By Wickes, Abigail Moffat
Information Outlook , Vol. 17, No. 1
In May 2012 I received my master's degree in library science, and like most of my classmates I was a bit unnerved by the uncertain prospects for employment. During my somewhat frantic job search, I came across a posting from a large legal research company that needed someone to conduct a data analysis and develop a description and taxonomy of a collection of nearly 2,000 software applications. Although the word librarian appeared nowhere in the job description or requirements, the hiring manager had recognized that the position required skill sets that overlap with those of MLS and MIS graduates, so he had sent the posting to my school's job listserv.
When the task of creating order out of these software applications became my responsibility, I was excited to apply my skills to a collection that had never been touched by librarians (I'm the first librarian in my office).
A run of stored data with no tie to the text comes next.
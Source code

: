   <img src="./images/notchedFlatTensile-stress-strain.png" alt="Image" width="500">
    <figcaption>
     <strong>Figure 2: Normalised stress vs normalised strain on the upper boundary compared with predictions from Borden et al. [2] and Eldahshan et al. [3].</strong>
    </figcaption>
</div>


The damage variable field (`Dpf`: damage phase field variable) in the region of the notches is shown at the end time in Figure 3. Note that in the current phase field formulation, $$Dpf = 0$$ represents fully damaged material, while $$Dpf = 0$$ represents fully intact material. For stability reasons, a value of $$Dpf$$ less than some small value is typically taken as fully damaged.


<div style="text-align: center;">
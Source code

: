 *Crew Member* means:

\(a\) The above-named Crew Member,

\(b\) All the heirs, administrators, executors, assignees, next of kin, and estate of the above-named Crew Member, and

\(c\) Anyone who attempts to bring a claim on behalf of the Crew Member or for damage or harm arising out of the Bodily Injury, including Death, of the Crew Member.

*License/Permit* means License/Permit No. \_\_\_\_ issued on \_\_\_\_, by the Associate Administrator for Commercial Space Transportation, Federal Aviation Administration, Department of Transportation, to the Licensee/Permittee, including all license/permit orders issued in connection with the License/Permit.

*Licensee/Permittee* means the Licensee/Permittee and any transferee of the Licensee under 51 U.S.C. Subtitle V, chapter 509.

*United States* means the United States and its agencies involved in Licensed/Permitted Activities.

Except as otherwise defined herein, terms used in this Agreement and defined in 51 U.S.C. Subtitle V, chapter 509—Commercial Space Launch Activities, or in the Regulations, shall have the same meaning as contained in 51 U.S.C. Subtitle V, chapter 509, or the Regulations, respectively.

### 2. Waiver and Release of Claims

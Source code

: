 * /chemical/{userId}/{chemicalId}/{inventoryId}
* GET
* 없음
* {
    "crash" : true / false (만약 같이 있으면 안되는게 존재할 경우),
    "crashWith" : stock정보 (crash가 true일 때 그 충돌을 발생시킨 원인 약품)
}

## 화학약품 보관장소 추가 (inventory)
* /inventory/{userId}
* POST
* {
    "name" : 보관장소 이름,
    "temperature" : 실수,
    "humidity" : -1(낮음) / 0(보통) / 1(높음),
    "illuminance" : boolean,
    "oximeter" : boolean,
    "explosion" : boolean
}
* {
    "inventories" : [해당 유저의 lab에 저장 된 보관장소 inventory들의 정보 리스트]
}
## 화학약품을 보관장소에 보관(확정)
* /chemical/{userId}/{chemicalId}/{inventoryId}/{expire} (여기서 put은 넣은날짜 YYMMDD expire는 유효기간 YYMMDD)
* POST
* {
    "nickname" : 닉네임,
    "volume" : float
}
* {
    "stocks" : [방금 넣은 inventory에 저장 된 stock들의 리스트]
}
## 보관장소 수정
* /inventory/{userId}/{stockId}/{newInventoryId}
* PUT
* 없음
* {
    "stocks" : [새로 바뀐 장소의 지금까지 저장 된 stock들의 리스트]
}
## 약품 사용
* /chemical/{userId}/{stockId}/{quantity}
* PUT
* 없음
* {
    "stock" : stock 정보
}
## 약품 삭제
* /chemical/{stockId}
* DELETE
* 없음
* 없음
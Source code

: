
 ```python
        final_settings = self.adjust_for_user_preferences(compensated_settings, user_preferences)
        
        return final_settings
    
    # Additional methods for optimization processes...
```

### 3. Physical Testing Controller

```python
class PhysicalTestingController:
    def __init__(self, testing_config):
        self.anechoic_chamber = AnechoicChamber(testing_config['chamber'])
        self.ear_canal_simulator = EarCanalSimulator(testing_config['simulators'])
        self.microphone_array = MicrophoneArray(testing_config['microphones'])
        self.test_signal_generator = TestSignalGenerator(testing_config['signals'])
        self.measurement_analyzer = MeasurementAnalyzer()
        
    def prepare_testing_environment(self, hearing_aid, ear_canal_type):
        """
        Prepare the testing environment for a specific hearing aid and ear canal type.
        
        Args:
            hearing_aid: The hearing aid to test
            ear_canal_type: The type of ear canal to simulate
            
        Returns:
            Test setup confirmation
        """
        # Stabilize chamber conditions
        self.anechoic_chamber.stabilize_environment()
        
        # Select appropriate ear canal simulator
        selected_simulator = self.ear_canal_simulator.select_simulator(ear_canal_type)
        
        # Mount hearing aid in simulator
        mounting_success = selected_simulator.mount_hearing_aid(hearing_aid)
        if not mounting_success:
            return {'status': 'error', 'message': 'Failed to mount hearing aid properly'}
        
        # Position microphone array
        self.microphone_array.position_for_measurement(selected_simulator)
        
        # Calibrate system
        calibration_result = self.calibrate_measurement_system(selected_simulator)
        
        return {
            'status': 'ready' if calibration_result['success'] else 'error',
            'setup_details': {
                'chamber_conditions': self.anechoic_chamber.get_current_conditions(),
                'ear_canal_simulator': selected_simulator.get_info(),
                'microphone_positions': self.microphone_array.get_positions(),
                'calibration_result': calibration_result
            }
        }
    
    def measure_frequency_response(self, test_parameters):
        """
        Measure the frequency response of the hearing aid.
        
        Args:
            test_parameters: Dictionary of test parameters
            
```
To provide some context for the project, these software applications had been developed and individually customized for about 1,200 clients to use when conducting legal research. The applications had been created over a period of approximately 10 years by a rotating team of programming interns, and not everyone (or, in some cases, anyone) on the current team had been present when a given application was created or last modified.
This rotating team was also responsible for the limited amount of metadata associated with the applications. Although the metadata generally were helpful in terms of determining which information was valuable to the team, they had been created over a long period of time by many individuals (none of whom had been trained in information management) and thus were not always standardized or up to date. They also had been created from the perspective of "back-end users"--Web designers, developers, and programmers. As a result, a certain level of technical expertise and familiarity was required for comprehension.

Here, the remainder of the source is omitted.